The Atlantic's Cities blog has a decent summary of a recent paper aimed at determining the impact of various kinds of cycling infrastructure on injury rates. Among the study's conclusion is that bike lanes significantly reduce the rate at which cyclists are injured.

Terminology & Denver's Paths

At the outset, I should note that study's terminology doesn't match up well with how we in Denver refer to things. According to the study's definitions, the Cherry Creek and Platte Greenways are "multiuse" paths ("meant for nonmotorized use by pedestrians, cyclists, skaters and others, either alongside city streets or away from city streets") not "bike paths."

I'm not sure how the study would classify Denver's designated sidewalk/bike routes. Those monstrosities fit both the definitions of sidewalk ("paved path meant for pedestrian use, either alongside city streets or away from streets") and multiuse path. (As far as I know, we don't have any "bicycle-only paths" in Denver.)

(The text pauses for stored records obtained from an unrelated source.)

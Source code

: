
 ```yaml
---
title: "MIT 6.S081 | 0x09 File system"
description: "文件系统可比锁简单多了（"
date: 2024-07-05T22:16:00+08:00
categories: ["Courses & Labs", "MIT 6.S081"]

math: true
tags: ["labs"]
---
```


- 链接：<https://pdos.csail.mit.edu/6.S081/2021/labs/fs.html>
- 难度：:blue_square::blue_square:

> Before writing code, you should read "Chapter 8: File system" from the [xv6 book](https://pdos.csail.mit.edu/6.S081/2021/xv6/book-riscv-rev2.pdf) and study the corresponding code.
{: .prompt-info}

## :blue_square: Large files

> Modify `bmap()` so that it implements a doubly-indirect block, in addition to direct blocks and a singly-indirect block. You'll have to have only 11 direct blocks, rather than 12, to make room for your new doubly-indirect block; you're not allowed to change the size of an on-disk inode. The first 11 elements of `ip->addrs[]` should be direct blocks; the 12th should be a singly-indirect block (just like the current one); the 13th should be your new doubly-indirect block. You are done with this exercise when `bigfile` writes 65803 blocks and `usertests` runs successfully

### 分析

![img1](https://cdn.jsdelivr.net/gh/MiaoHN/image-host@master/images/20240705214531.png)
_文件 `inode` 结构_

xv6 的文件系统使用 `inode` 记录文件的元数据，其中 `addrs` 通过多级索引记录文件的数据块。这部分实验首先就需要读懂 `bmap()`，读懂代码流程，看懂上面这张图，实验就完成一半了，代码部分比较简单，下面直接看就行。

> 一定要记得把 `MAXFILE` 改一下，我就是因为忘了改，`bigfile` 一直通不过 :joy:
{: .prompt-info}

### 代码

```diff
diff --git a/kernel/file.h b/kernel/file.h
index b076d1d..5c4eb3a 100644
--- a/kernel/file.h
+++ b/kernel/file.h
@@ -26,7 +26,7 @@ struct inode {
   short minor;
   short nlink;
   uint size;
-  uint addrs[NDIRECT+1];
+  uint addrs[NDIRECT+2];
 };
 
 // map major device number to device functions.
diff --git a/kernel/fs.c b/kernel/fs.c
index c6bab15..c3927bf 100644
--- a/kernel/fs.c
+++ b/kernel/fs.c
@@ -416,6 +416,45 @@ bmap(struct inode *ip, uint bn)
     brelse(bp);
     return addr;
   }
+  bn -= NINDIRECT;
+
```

Multi-Use Paths Are (Relatively) Unsafe

The study's results are interesting for several reasons. First, in terms of safety, multi-use paths are less safe than everything except sidewalks and major streets with parked cars and no bike infrastructure.

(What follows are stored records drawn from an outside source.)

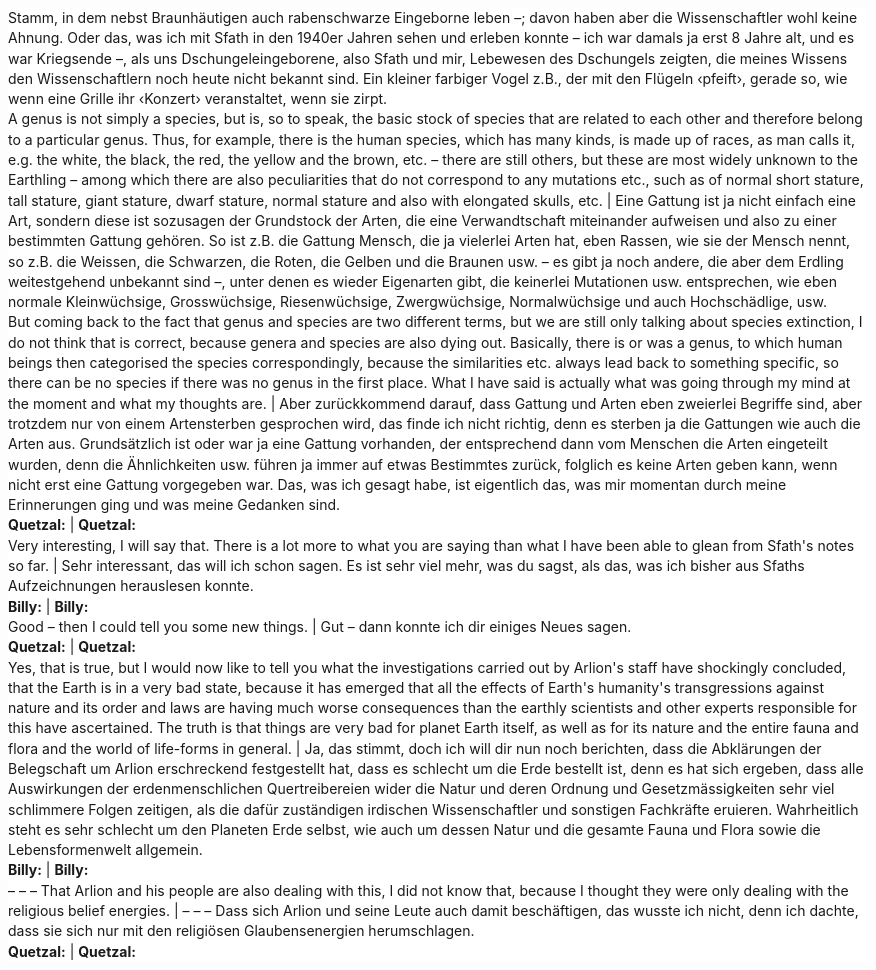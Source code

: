 Stamm, in dem nebst Braunhäutigen auch rabenschwarze Eingeborne leben –; davon haben aber die Wissenschaftler wohl keine Ahnung. Oder das, was ich mit Sfath in den 1940er Jahren sehen und erleben konnte – ich war damals ja erst 8 Jahre alt, und es war Kriegsende –, als uns Dschungeleingeborene, also Sfath und mir, Lebewesen des Dschungels zeigten, die meines Wissens den Wissenschaftlern noch heute nicht bekannt sind. Ein kleiner farbiger Vogel z.B., der mit den Flügeln ‹pfeift›, gerade so, wie wenn eine Grille ihr ‹Konzert› veranstaltet, wenn sie zirpt.   
A genus is not simply a species, but is, so to speak, the basic stock of species that are related to each other and therefore belong to a particular genus. Thus, for example, there is the human species, which has many kinds, is made up of races, as man calls it, e.g. the white, the black, the red, the yellow and the brown, etc. – there are still others, but these are most widely unknown to the Earthling – among which there are also peculiarities that do not correspond to any mutations etc., such as of normal short stature, tall stature, giant stature, dwarf stature, normal stature and also with elongated skulls, etc.  | Eine Gattung ist ja nicht einfach eine Art, sondern diese ist sozusagen der Grundstock der Arten, die eine Verwandtschaft miteinander aufweisen und also zu einer bestimmten Gattung gehören. So ist z.B. die Gattung Mensch, die ja vielerlei Arten hat, eben Rassen, wie sie der Mensch nennt, so z.B. die Weissen, die Schwarzen, die Roten, die Gelben und die Braunen usw. – es gibt ja noch andere, die aber dem Erdling weitestgehend unbekannt sind –, unter denen es wieder Eigenarten gibt, die keinerlei Mutationen usw. entsprechen, wie eben normale Kleinwüchsige, Grosswüchsige, Riesenwüchsige, Zwergwüchsige, Normalwüchsige und auch Hochschädlige, usw.   
But coming back to the fact that genus and species are two different terms, but we are still only talking about species extinction, I do not think that is correct, because genera and species are also dying out. Basically, there is or was a genus, to which human beings then categorised the species correspondingly, because the similarities etc. always lead back to something specific, so there can be no species if there was no genus in the first place. What I have said is actually what was going through my mind at the moment and what my thoughts are.  | Aber zurückkommend darauf, dass Gattung und Arten eben zweierlei Begriffe sind, aber trotzdem nur von einem Artensterben gesprochen wird, das finde ich nicht richtig, denn es sterben ja die Gattungen wie auch die Arten aus. Grundsätzlich ist oder war ja eine Gattung vorhanden, der entsprechend dann vom Menschen die Arten eingeteilt wurden, denn die Ähnlichkeiten usw. führen ja immer auf etwas Bestimmtes zurück, folglich es keine Arten geben kann, wenn nicht erst eine Gattung vorgegeben war. Das, was ich gesagt habe, ist eigentlich das, was mir momentan durch meine Erinnerungen ging und was meine Gedanken sind.   
**Quetzal:** | **Quetzal:**  
Very interesting, I will say that. There is a lot more to what you are saying than what I have been able to glean from Sfath's notes so far.  | Sehr interessant, das will ich schon sagen. Es ist sehr viel mehr, was du sagst, als das, was ich bisher aus Sfaths Aufzeichnungen herauslesen konnte.   
**Billy:** | **Billy:**  
Good – then I could tell you some new things.  | Gut – dann konnte ich dir einiges Neues sagen.   
**Quetzal:** | **Quetzal:**  
Yes, that is true, but I would now like to tell you what the investigations carried out by Arlion's staff have shockingly concluded, that the Earth is in a very bad state, because it has emerged that all the effects of Earth's humanity's transgressions against nature and its order and laws are having much worse consequences than the earthly scientists and other experts responsible for this have ascertained. The truth is that things are very bad for planet Earth itself, as well as for its nature and the entire fauna and flora and the world of life-forms in general.  | Ja, das stimmt, doch ich will dir nun noch berichten, dass die Abklärungen der Belegschaft um Arlion erschreckend festgestellt hat, dass es schlecht um die Erde bestellt ist, denn es hat sich ergeben, dass alle Auswirkungen der erdenmenschlichen Quertreibereien wider die Natur und deren Ordnung und Gesetzmässigkeiten sehr viel schlimmere Folgen zeitigen, als die dafür zuständigen irdischen Wissenschaftler und sonstigen Fachkräfte eruieren. Wahrheitlich steht es sehr schlecht um den Planeten Erde selbst, wie auch um dessen Natur und die gesamte Fauna und Flora sowie die Lebensformenwelt allgemein.   
**Billy:** | **Billy:**  
– – – That Arlion and his people are also dealing with this, I did not know that, because I thought they were only dealing with the religious belief energies.  | – – – Dass sich Arlion und seine Leute auch damit beschäftigen, das wusste ich nicht, denn ich dachte, dass sie sich nur mit den religiösen Glaubensenergien herumschlagen.   
**Quetzal:** | **Quetzal:**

That probably surprises a lot of planners. Multi-use paths are assumed to be the safest place for cyclists to be.

If the results apply to Denver, Denver has built (and designated) a lot of infrastructure that is less safe to use than simply riding on a major street that doesn't have parking. In particular, where Denver has designated sidewalks as bikeways it has created conditions that are about as unsafe as they can be for cycling.

Parking Poses Problems

Another interesting thing is just how much difference street parking makes. Eliminating parking makes even major streets safer than adding a bike lane or sharrows would. (The risk for major streets with no parking and no infrastructure are not statistically significant.)

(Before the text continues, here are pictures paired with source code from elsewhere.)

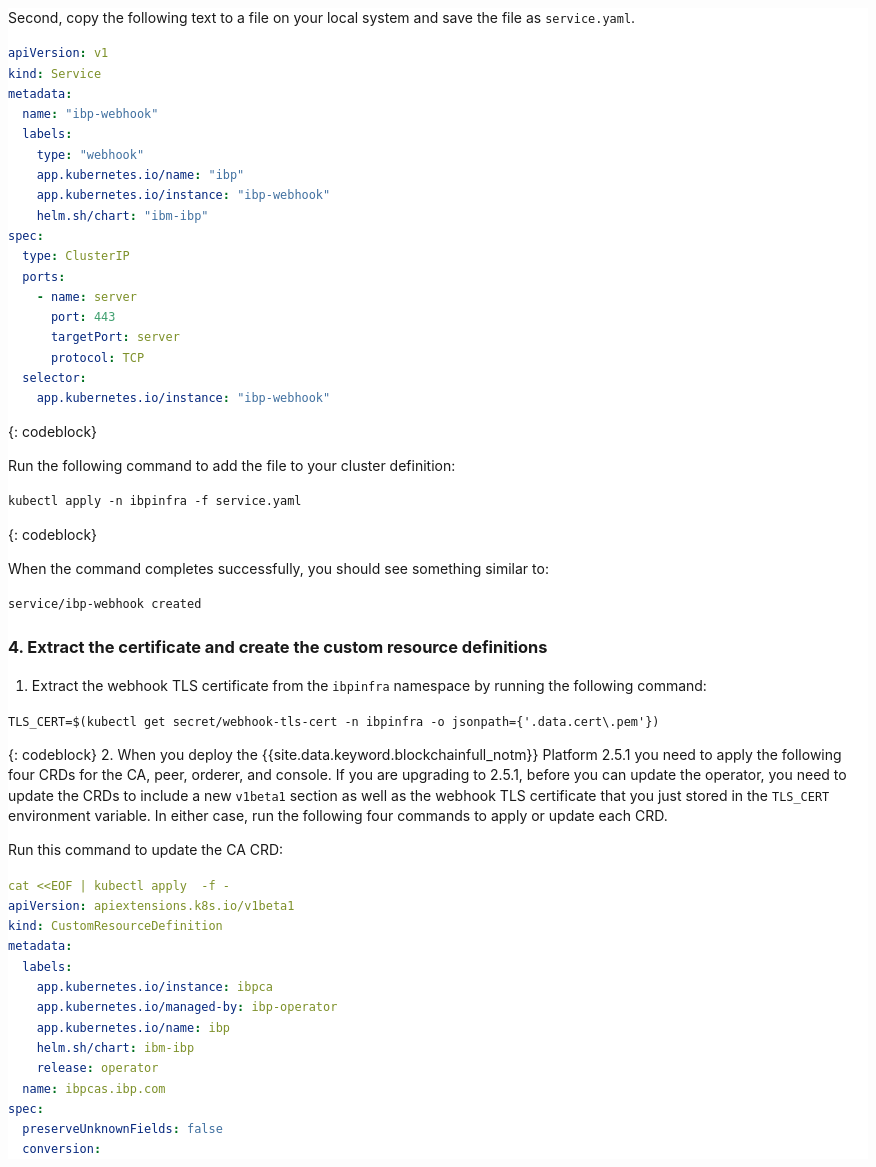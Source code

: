Second, copy the following text to a file on your local system and save the file as `service.yaml`.

```yaml
apiVersion: v1
kind: Service
metadata:
  name: "ibp-webhook"
  labels:
    type: "webhook"
    app.kubernetes.io/name: "ibp"
    app.kubernetes.io/instance: "ibp-webhook"
    helm.sh/chart: "ibm-ibp"
spec:
  type: ClusterIP
  ports:
    - name: server
      port: 443
      targetPort: server
      protocol: TCP
  selector:
    app.kubernetes.io/instance: "ibp-webhook"

```
{: codeblock}

Run the following command to add the file to your cluster definition:
```
kubectl apply -n ibpinfra -f service.yaml
```
{: codeblock}

When the command completes successfully, you should see something similar to:
```
service/ibp-webhook created
```

### 4. Extract the certificate and create the custom resource definitions

1. Extract the webhook TLS certificate from the `ibpinfra` namespace by running the following command:

  ```
  TLS_CERT=$(kubectl get secret/webhook-tls-cert -n ibpinfra -o jsonpath={'.data.cert\.pem'})
  ```
  {: codeblock}
2. When you deploy the {{site.data.keyword.blockchainfull_notm}} Platform 2.5.1 you need to apply the following four CRDs for the CA, peer, orderer, and console. If you are upgrading to 2.5.1, before you can update the operator, you need to update the CRDs to include a new `v1beta1` section as well as the webhook TLS certificate that you just stored in the `TLS_CERT` environment variable. In either case, run the following four commands to apply or update each CRD.

Run this command to update the CA CRD:   
```yaml
cat <<EOF | kubectl apply  -f -
apiVersion: apiextensions.k8s.io/v1beta1
kind: CustomResourceDefinition
metadata:
  labels:
    app.kubernetes.io/instance: ibpca
    app.kubernetes.io/managed-by: ibp-operator
    app.kubernetes.io/name: ibp
    helm.sh/chart: ibm-ibp
    release: operator
  name: ibpcas.ibp.com
spec:
  preserveUnknownFields: false
  conversion:
```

If cyclist safety is an issue, planners should consider removing parking before considering adding cycling infrastructure. (Anyone who has worked on these issues in Denver knows that's wishful thinking. A bike planner once told me -- sarcastically -- that City Council, given a choice between a few dead cyclists and the calls triggered by eliminating a few parking places, would choose dead cyclists every time. He might have been sarcastic, but I think he was right.)

What's Hurting Us

Finally, how cyclists were injured surprised me. Only about a third of cyclist injuries were caused by collisions with motor vehicles. About a quarter were caused by collisions with things like train tracks, potholes, or rocks. Collisions with animals, other cyclists, and pedestrians accounted for only about 7% of the injuries. Looks as if keeping streets maintained on bike routes would help a great deal. Drivers would appreciate it, too.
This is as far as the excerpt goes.